SAN DIEGO — A 57-year-old man was charged with arson Friday in one of at least 10 wildfires that erupted in Southern California this week, and investigators were working to determine whether other blazes in the unusually early and intense outbreak were ignited by something as ordinary as sparks from cars or something more sinister.
State fire officials said the first blaze that erupted between Tuesday and Thursday was caused by a spark from malfunctioning construction equipment. But it could take months to get to the bottom of the most damaging fires.
Alberto Serrato pleaded not guilty to arson in connection with one of the smaller fires — a 105-acre fire in suburban Oceanside that started Wednesday and is fully contained. Bail was set at $250,000.
Tanya Sierra, a spokeswoman for the San Diego County district attorney’s office, said Serrato wasn’t seen igniting a fire but witnesses saw him adding dead brush onto smoldering bushes that flamed up. He has not been connected to any other fire, Sierra said.
Serrato was booked into jail Wednesday, according to the San Diego County Sheriff’s Department website, but his arrest wasn’t announced until Friday. Sierra didn’t know if he had an attorney.
All together, the wildfires have raced through an estimated 20,000 acres about 30 miles north of San Diego, causing more than $20 million in damage. One burned body was found in an encampment of homeless people. At least eight houses and an 18-unit condominium complex were destroyed, and tens of thousands of people were warned to leave their homes.
Eight of the blazes popped up between late morning and sundown on Wednesday, raising suspicions that some had been set.
The region has become a tinder box in recent days because of conditions not normally seen until late summer — extremely dry weather, 50 mph Santa Ana winds and temperatures in the 90s. On Friday, though, cooler weather aided the 2,600 firefighters, and thousands of people began returning home.

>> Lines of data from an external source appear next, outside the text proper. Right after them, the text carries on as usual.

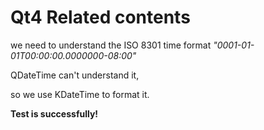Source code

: # Qt4 Related contents #
we need to understand the ISO 8301 time format
_"0001-01-01T00:00:00.0000000-08:00"_

QDateTime can't understand it,

so we use KDateTime to format it.

**Test is successfully!**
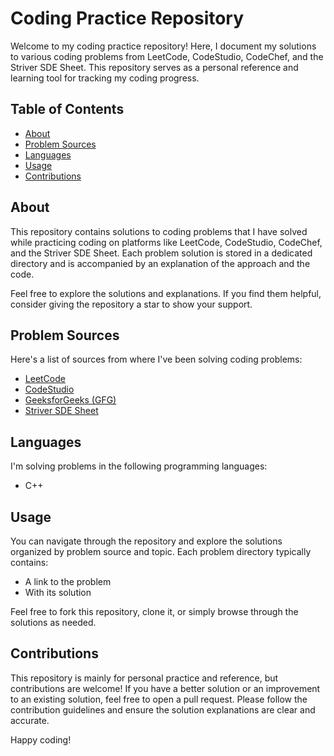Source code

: # Coding  Practice  Repository

Welcome to my coding practice repository! Here, I document my solutions to various coding problems from LeetCode, CodeStudio, CodeChef, and the Striver SDE Sheet. This repository serves as a personal reference and learning tool for tracking my coding progress.

## Table of Contents

- [About](#about)
- [Problem Sources](#problem-sources)
- [Languages](#languages)
- [Usage](#usage)
- [Contributions](#contributions)

## About

This repository contains solutions to coding problems that I have solved while practicing coding on platforms like LeetCode, CodeStudio, CodeChef, and the Striver SDE Sheet. Each problem solution is stored in a dedicated directory and is accompanied by an explanation of the approach and the code.

Feel free to explore the solutions and explanations. If you find them helpful, consider giving the repository a star to show your support.

## Problem Sources

Here's a list of sources from where I've been solving coding problems:

- [LeetCode](https://leetcode.com/)
- [CodeStudio](https://www.code-studio.co/)
- [GeeksforGeeks (GFG)](https://www.geeksforgeeks.org/)
- [Striver SDE Sheet](https://www.youtube.com/watch?v=ASoaQq66foQ)

## Languages

I'm solving problems in the following programming languages:

- C++

## Usage

You can navigate through the repository and explore the solutions organized by problem source and topic. Each problem directory typically contains:

- A link to the problem
- With its solution

Feel free to fork this repository, clone it, or simply browse through the solutions as needed.

## Contributions

This repository is mainly for personal practice and reference, but contributions are welcome! If you have a better solution or an improvement to an existing solution, feel free to open a pull request. Please follow the contribution guidelines and ensure the solution explanations are clear and accurate.

Happy coding!
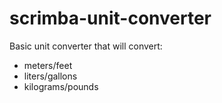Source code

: # scrimba-unit-converter

Basic unit converter that will convert:
- meters/feet
- liters/gallons
- kilograms/pounds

In one of the hardest-hit cities, Carlsbad, investigators finished examining the burn site across the street from a park and focused on interviewing people who called a hotline that was set up to report any suspicious activity.
“Do people have suspicions? Yes,” said police Capt. Neil Gallucci, noting there has been no lightning that could explain the blazes. “But can we confirm them? The answer is no.”

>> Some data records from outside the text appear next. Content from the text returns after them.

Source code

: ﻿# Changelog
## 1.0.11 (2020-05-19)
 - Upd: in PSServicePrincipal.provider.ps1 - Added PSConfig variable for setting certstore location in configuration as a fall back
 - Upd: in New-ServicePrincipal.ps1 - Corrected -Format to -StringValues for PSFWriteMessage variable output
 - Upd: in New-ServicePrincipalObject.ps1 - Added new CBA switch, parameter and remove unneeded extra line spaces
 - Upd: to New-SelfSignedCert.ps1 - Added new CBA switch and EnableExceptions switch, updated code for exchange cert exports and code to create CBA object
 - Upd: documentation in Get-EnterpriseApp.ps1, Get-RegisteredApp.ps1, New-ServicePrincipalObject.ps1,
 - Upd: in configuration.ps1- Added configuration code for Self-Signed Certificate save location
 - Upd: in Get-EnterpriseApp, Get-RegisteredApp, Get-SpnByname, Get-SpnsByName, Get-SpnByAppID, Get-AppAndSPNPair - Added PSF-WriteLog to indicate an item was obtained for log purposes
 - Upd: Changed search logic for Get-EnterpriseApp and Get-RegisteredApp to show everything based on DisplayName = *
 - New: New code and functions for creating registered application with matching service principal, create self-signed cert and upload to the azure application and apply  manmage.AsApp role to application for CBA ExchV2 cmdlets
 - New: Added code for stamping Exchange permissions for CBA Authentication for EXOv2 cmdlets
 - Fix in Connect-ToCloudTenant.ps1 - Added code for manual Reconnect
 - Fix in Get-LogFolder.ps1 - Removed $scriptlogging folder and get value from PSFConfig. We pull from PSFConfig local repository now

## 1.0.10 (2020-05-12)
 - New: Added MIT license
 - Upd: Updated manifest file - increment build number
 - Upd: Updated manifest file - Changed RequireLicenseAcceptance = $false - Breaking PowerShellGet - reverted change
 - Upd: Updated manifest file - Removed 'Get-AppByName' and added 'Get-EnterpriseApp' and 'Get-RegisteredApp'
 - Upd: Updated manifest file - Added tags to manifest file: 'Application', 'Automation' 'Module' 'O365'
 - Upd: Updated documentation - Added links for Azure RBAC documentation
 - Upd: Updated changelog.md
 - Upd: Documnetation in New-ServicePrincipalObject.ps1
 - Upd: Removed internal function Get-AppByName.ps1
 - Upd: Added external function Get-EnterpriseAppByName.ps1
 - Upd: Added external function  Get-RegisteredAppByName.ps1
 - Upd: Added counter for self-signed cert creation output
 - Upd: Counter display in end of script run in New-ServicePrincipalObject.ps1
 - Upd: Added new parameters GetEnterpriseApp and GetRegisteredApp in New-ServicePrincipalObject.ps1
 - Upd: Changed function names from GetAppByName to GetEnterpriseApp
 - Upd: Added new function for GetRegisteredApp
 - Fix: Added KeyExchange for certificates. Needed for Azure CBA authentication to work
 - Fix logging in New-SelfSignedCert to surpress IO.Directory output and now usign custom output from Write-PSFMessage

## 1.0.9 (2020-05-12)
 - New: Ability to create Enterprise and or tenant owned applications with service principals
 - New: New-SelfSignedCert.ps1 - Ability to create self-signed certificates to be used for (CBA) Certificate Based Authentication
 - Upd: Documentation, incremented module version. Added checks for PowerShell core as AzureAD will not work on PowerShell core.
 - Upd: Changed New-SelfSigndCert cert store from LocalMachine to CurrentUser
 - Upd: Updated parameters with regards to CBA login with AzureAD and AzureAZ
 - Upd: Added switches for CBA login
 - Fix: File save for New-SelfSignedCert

Police in the city of Escondido arrested two people, ages 17 and 19, for investigation of arson in connection with two small fires that were extinguished within minutes. But they found no evidence linking the suspects to the 10 bigger wildfires. The list of possible causes is long.

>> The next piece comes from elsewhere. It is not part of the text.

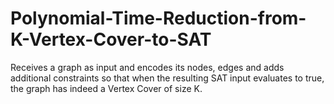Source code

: # Polynomial-Time-Reduction-from-K-Vertex-Cover-to-SAT
Receives a graph as input and encodes its nodes, edges and adds additional constraints so that when the resulting SAT input evaluates to true, the graph has indeed a Vertex Cover of size K.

“Our investigation might be over quickly for some of these fires — say, if we find a piece of metal nearby from a catalytic converter that backfired,” the sheriff said. “But others might not be so easy to determine. We’ll be talking to people in the areas to see if they saw anything to see if arson might have had a role.”
Investigators will visit each burn site and go down a list, marking what they know and don’t know.
Is it near a road? That raises the possibility that the flames were ignited by a hot tailpipe, sparks from a catalytic converter or a discarded cigarette from a motorist. Is there a railroad nearby? Are there any power lines? Investigators will also study the ground for footprints or tire tracks and analyze the burn pattern.
Two of the blazes broke out at military bases, where training exercises with gunfire have been known to spark flames.
A 2003 wildfire in Southern California that killed 15 people, destroyed more than 2,000 homes and blackened 300,000 acres in October and November was caused by a lost hunter who set a signal fire. Sparks from power lines were blamed for wildfires in the San Diego area in 2007 that left five people dead and burned down about 1,500 homes.
This time, the hardest-hit areas were in the cities of San Marcos, where a college campus shut down and canceled graduation ceremonies, and Carlsbad, where the Legoland amusement park was forced to close.
A dozen wildfires popping up in a single day is not unheard of in the drought-stricken state, but it’s a phenomenon usually seen during the dog days of summer.
“What makes the San Diego area fires so unique is that we had tinder-dry conditions and Santa Ana winds in the month of May, and that’s unprecedented,” state fire spokesman Daniel Berlant said.